Tarbell was among the first American women to earn a college degree, graduating in 1880. Fiercely independent, she first took a job at a school in a different state. After returning to her family home, she fell into a writing and research assignment with a monthly newsletter. Tarbell realized she could support herself through her writing. She went to Paris alone to research Madame Rouland, a French political activist. While there, she sent articles to American magazines describing French life.

S.S McClure, the owner of McClure's Magazine, met Tarbell in Paris and convinced her to write for him. Tarbell returned to America and continued to meticulously research her subjects and write in-depth features about them.

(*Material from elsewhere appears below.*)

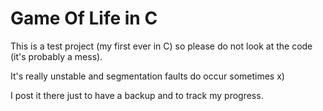 # Game Of Life in C
This is a test project (my first ever in C) so please do not look at the code (it's probably a mess).

It's really unstable and segmentation faults do occur sometimes x)

I post it there just to have a backup and to track my progress.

She earned national recognition with her exposé on the Standard Oil Company, which helped lead to the break-up of that monopoly. Theodore Roosevelt and others called her a muckraking journalist.

From McClure's, she became associate editor of The American Magazine. Tarbell published several books and later toured the country on the lecture circuit. Throughout her illustrious career, Tarbell never shied from traveling to observe people and circumstances or asking the tough questions, all during an age when most women did not have careers. Her warm stories will delight those who love to listen about history.

Public Domain (P)2021 Jewel Audiobooks

Critic Reviews

"The name of Ida Tarbell stands for far more than the sales of her books indicate. She has stood courageously for independent and liberal thought and action, she has been fearless in her approach to life. This autobiography is the record of one of our great women leaders.... An inspiring book." (Kirkus Review, 4/18/39) 

"Her autobiography reveals a truly American species of genius." (New York Times Book Review, 4/23/39)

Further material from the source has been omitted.